1, 10, 15, 20, 30, 40, 50, 60, 7
0,80,90 Multilayer wiring board, 2,11,16,2
2, 31, 41, 51, 61, 71, 81 upper electrode,
3, 12, 17, 22, 32, 42, 52, 62, 7
2,82 lower electrode, 4,18,23,43,53,6
3,89 resistor, 5,24,26,35,45,5
4,55,64,74,86,88 Air or low dielectric, 13,19,33,44,65,73,83 High dielectric, 4,25,34,46,56,57,66,7
5,76,84,85,87 conductor, 91,92 microstrip line upper conductor, 93,94 microstrip line ground conductor, 95 via hole.

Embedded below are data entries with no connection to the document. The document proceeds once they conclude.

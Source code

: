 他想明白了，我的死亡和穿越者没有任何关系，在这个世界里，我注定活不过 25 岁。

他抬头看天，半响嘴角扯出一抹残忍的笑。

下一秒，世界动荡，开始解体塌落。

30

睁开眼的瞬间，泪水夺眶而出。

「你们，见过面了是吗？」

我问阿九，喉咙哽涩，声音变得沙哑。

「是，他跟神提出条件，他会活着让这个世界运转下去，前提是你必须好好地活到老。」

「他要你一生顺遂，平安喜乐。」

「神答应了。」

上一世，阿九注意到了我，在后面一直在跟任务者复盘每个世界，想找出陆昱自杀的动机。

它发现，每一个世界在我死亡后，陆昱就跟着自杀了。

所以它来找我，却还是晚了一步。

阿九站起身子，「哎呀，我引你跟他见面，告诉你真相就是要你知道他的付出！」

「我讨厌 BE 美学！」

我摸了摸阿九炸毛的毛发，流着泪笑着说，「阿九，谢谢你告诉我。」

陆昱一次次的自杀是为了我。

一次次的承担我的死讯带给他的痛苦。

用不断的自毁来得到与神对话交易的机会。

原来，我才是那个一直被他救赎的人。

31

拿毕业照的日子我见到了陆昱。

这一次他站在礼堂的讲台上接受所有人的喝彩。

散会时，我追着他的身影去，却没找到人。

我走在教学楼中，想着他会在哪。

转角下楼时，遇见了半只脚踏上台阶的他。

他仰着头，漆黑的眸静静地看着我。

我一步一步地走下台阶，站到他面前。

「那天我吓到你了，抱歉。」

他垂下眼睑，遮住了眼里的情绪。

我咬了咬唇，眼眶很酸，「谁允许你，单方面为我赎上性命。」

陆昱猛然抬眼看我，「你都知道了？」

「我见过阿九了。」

─────────────────────────────────────────────────── ─── Continuation of the front page (56) References JP-A-49-56167 (JP, A) JP-A-51-147763 (JP, A) JP-A-8-37355 (JP, A) JP-A-4- 313297 (JP, A) JP-A 4-299889 (JP, A) JP-A 5-55761 (JP, A) JP-A 2-239697 (JP, A) JP-A 1-298796 (JP, A) JP 63-119593 (JP, A) JP 64-64394 (JP, A) Actual development Sho 58-39001 (JP, U) (58) Fields investigated (Int.Cl. ⁷ , DB name) H01P 1/00 H01C 7/00 H01P 3/08

Claims (3)

(57) [Claims] 1. In a wiring board having a plurality of conductor surfaces, a through hole is provided between arbitrary points on different conductor surfaces, and the inside of the through hole is continuous from one conductor surface to the other conductor surface, one is an inductor, A microwave passive element, characterized in that the others are formed by different impedance elements, and the conductor surfaces are connected by parallel impedance. 2. The through hole is divided in the radial direction of the through hole, and a portion other than the divided inductor is formed as a resistor or a capacitor element, and different conductor surfaces are formed as parallel impedance elements. The microwave passive element according to claim 1, wherein: 3. A wiring board having a plurality of conductor surfaces is different.
A through hole that connects arbitrary points on the conductor surface is provided, and the inside of the through hole is connected from one conductor surface to the other conductor surface.
In successive 3 is divided into divided regions, and parallel in directing different impedance elements in each of the divided portions
A microwave passive element characterized by having a pedestal element configuration.